The Islamic Republic has now gained sufficient breathing space to continue its rule by suppressing internal opposition, writes JANE GREEN

8th November 2015

The inclusion of the Islamic Republic of Iran in the current negotiations in Vienna, regarding the conflict in Syria, marks a significant shift in the way in which the West sees the role of Iran in the Middle East. Iran’s presence is the latest stage in a process that has been going on for some years, as a quiet rapprochement between the United States and the Islamic Republic has been developing.

Since 2000 an influential document, Rebuilding America’s Defenses, published by the neo-conservative think tank, the Project for the New American Century (PNAC), has been the blueprint for all US administrations, including the administration of Barack Obama. The document’s main tenet is that the US should “seek to preserve and extend its position of global leadership” arguing in further detail that, “The true cost of not meeting our defense requirements will be a lessened capacity for American global leadership and, ultimately, the loss of a global security order that is uniquely friendly to American principles and prosperity.”

In response to the current global situation and the rise of popular discontent in many parts of the world, the United States is intensifying efforts to recover economic and military ground, by any means possible. The aim to dominate, by manipulating local reactionary forces, has been a feature of the foreign policy pursued by the US and its strategic allies in various regions, from the Middle East to North Africa and Eastern Europe.

At present the US has significant problems in effectively allocating its resources globally. In this context the significant diplomatic and military policy shift by the US in the Middle East is notable.

From the US perspective, China is clearly the major “risk” for the US objective of being the ‘single’ global superpower. China is highly dependent on external energy resources and the Middle East is a strategic energy source for China.
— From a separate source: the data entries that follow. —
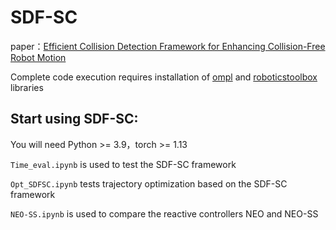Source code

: # SDF-SC
paper：[Efficient Collision Detection Framework for Enhancing Collision-Free Robot Motion](https://arxiv.org/pdf/2409.14955)

Complete code execution requires installation of [ompl](https://github.com/ompl/ompl) and [roboticstoolbox](https://github.com/petercorke/robotics-toolbox-python) libraries

## Start using SDF-SC:
You will need Python >= 3.9，torch >= 1.13

`Time_eval.ipynb` is used to test the SDF-SC framework

`Opt_SDFSC.ipynb` tests trajectory optimization based on the SDF-SC framework

`NEO-SS.ipynb` is used to compare the reactive controllers NEO and NEO-SS
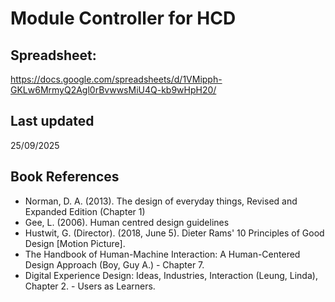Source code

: # Module Controller for HCD

## Spreadsheet:
https://docs.google.com/spreadsheets/d/1VMipph-GKLw6MrmyQ2Agl0rBvwwsMiU4Q-kb9wHpH20/

## Last updated
25/09/2025

## Book References
- Norman, D. A. (2013). The design of everyday things, Revised and Expanded Edition (Chapter 1)
- Gee, L. (2006). Human centred design guidelines
- Hustwit, G. (Director). (2018, June 5). Dieter Rams' 10 Principles of Good Design [Motion Picture].
- The Handbook of Human-Machine Interaction: A Human-Centered Design Approach (Boy, Guy A.) - Chapter 7.
- Digital Experience Design: Ideas, Industries, Interaction (Leung, Linda), Chapter 2. - Users as Learners.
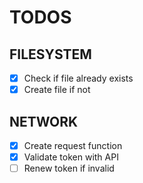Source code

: # TODOS #

## FILESYSTEM

- [x] Check if file already exists
- [x] Create file if not

## NETWORK

- [x] Create request function
- [x] Validate token with API
- [ ] Renew token if invalid
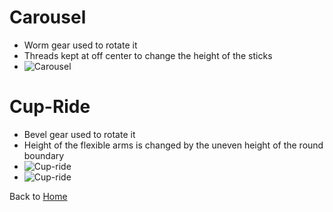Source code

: # Carousel
- Worm gear used to rotate it
- Threads kept at off center to change the height of the sticks
- ![Carousel](/Week_1/Videos/Carousel.gif)

# Cup-Ride
- Bevel gear used to rotate it
- Height of the flexible arms is changed by the uneven height of the round boundary
- ![Cup-ride](/Week_1/Videos/Cup_Ride.gif)
- ![Cup-ride](/Week_1/Videos/Cup_ride_initial.gif)

Back to [Home](https://github.com/ShubhangiChuhadia/Shubhangi_CCA_Mechatronics_2020)




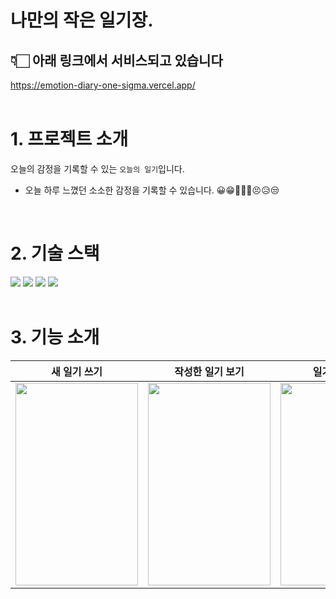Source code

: # 나만의 작은 일기장.

## 👇🏻 아래 링크에서 서비스되고 있습니다

https://emotion-diary-one-sigma.vercel.app/
<br>
<br>

# 1. 프로젝트 소개

오늘의 감정을 기록할 수 있는 `오늘의 일기`입니다.
- 오늘 하루 느꼈던 소소한 감정을 기록할 수 있습니다.
😀😁🤣🥲🤨😣😥😒

<br>

# 2. 기술 스택
<div>
  <img src="https://img.shields.io/badge/javascript-grey?style=for-the-badge&logo=javascript&logoColor=f7df1e" />
  <img src="https://img.shields.io/badge/React-grey?style=for-the-badge&logo=React&logoColor=61DAFB"/>
  <img src="https://img.shields.io/badge/Prettier-grey?style=for-the-badge&logo=Prettier&logoColor=F7B93E"/>
  <img src="https://img.shields.io/badge/ESLint-grey?style=for-the-badge&logo=ESLint&logoColor=4B32C3"/>
</div>

<br>

# 3. 기능 소개


| 새 일기 쓰기                                                                                                            | 작성한 일기 보기                                                                                                                                                                  | 일기 수정하기                                                                                                                           | 일기 삭제하기                                                                                                                                                                  |
| --------------------------------------------------------------------------------------------------------------------------- | ------------------------------------------------------------------------------------------------------------------------------------------------------------------------------------------- | ------------------------------------------------------------------------------------------------------------------------------------- | ------------------------------------------------------------------------------------------------------------------------------------------------------------------------------------------- |
| <img src="https://github.com/user-attachments/assets/fc486f2a-3671-4ba2-b0e5-2b74d1ba1050" width="196" height="324"> | <img src="https://github.com/user-attachments/assets/6cfe294b-4dd4-4f36-a460-c80fb034b97c" width="196" height="324"> | <img src="https://github.com/user-attachments/assets/1880e250-717b-496c-a2e6-2ef9e83ef6f1" width="196" height="324"> | <img src="https://github.com/user-attachments/assets/175df465-b4b1-4ebf-a68c-41eace66b1fa" width="196" height="324"> |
Therefore, maintaining direct control over the Middle East’s flow of oil and gas is a vital geopolitical component of US global strategy.

Central to that strategy in the Middle East has been the shift in the relationship between the United States and the Islamic Republic of Iran. One year before the administration of President Hassan Rouhani took office in 2013, top officials from the US and direct representatives of Iran’s Supreme Leader, Ali Khamenei, were holding regular meetings in Oman.
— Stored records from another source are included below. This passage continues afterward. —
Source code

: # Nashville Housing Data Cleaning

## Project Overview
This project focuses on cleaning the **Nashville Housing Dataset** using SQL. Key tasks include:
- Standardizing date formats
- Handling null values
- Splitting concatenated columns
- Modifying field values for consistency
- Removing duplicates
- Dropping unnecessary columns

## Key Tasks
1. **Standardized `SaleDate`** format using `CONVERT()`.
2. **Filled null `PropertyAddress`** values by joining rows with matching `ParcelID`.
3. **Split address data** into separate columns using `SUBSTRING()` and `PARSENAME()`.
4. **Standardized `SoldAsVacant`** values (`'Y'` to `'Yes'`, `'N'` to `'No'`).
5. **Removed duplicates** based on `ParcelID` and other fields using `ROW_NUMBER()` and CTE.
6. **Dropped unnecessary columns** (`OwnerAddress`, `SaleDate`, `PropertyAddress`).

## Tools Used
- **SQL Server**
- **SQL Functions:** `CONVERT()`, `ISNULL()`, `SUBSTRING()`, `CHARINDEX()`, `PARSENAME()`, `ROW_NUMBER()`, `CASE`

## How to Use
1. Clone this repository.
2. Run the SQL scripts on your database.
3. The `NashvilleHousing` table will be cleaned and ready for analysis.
Those discussions were the starting point for the agreement which has been reached over Iran’s nuclear programme recently and paved the way for Iran’s inclusion in the Syria talks.
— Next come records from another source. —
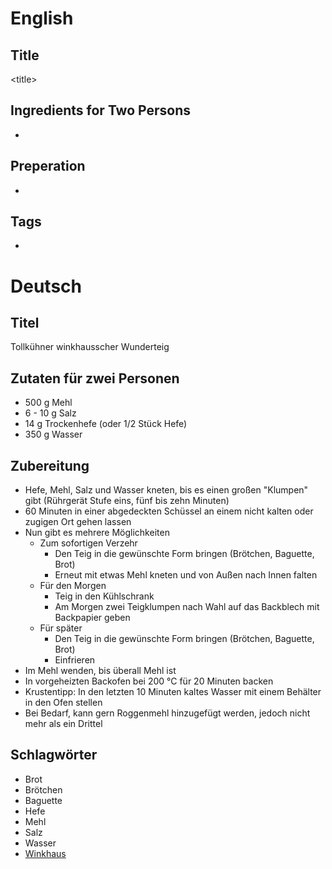 # English

## Title

\<title\>

## Ingredients for Two Persons

* <ingredients>

## Preperation

* <steps>

## Tags

* <tags>

# Deutsch

## Titel

Tollkühner winkhausscher Wunderteig

## Zutaten für zwei Personen

* 500 g Mehl
* 6 - 10 g Salz
* 14 g Trockenhefe (oder 1/2 Stück Hefe)
* 350 g Wasser

## Zubereitung

* Hefe, Mehl, Salz und Wasser kneten, bis es einen großen "Klumpen" gibt (Rührgerät Stufe eins, fünf bis zehn Minuten)
* 60 Minuten in einer abgedeckten Schüssel an einem nicht kalten oder zugigen Ort gehen lassen
* Nun gibt es mehrere Möglichkeiten
    * Zum sofortigen Verzehr
        * Den Teig in die gewünschte Form bringen (Brötchen, Baguette, Brot)
        * Erneut mit etwas Mehl kneten und von Außen nach Innen falten
    * Für den Morgen
        * Teig in den Kühlschrank
        * Am Morgen zwei Teigklumpen nach Wahl auf das Backblech mit Backpapier geben
    * Für später
        * Den Teig in die gewünschte Form bringen (Brötchen, Baguette, Brot)
        * Einfrieren
* Im Mehl wenden, bis überall Mehl ist
* In vorgeheizten Backofen bei 200 °C für 20 Minuten backen
* Krustentipp: In den letzten 10 Minuten kaltes Wasser mit einem Behälter in den Ofen stellen
* Bei Bedarf, kann gern Roggenmehl hinzugefügt werden, jedoch nicht mehr als ein Drittel

## Schlagwörter

* Brot
* Brötchen
* Baguette
* Hefe
* Mehl
* Salz
* Wasser
* [Winkhaus](https://github.com/dirkwinkhaus)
Over the past three years negotiations between the US and Iran have been on the basis of an increasingly weak bargaining position on the part of Iran, as international sanctions have crippled the Iranian economy. The US has taken full advantage of its dominance by forcing Iran to subscribe to the US plan for the New Middle East. This is a major strategic victory for the US as it now holds powerful leverage over Iran.

From the Islamic Republic’s perspective, it has now gained sufficient breathing space to continue its rule by suppressing internal opposition. The lifting of sanctions, and the economic relief which it will bring to the Iranian people, is being used by the regime as evidence of its international influence. The regime has found an opportunity to strengthen its grip on power as well as being able to claim that it is playing a ‘constructive’ role within the United States’ plan for the New Middle East. Inclusion in the Syria talks is the latest manifestation of this undeclared ‘alliance’ between the United States and Iran.

Progressive forces in Iran have welcomed those elements of the ‘5+1 Nuclear Deal’ that will lift the threat of war and will lead to the eventual easing of the crippling economic sanctions, the burden of which is overwhelmingly on the shoulders of the ordinary and working people of Iran.

However, regardless of the promises of post-agreement economic recovery, the people of Iran will be facing neoliberal reforms with harsh consequences and will have to suffer the continued brutal oppression of trade unionists and the violation of human rights. This is not an area that the United States has sought to take issue with in its discussions with the Iranian leadership.

Evidence of ongoing human rights abuses are discovered regularly. Shahrokh Zamani, a trade union activist died in prison in suspicious circumstances recently. Executions are continuing. Iran is top of the list for the number of executions per capita in the world.

The Iranian leadership may find itself at the table in Geneva pontificating about the future of the people of Syria. However, for the people of Iran, the Islamic Republic has much to do to set its own house in order. The people of Iran need the continued international support and solidarity of progressive forces across the globe in their fight for democracy, sovereignty, and social justice.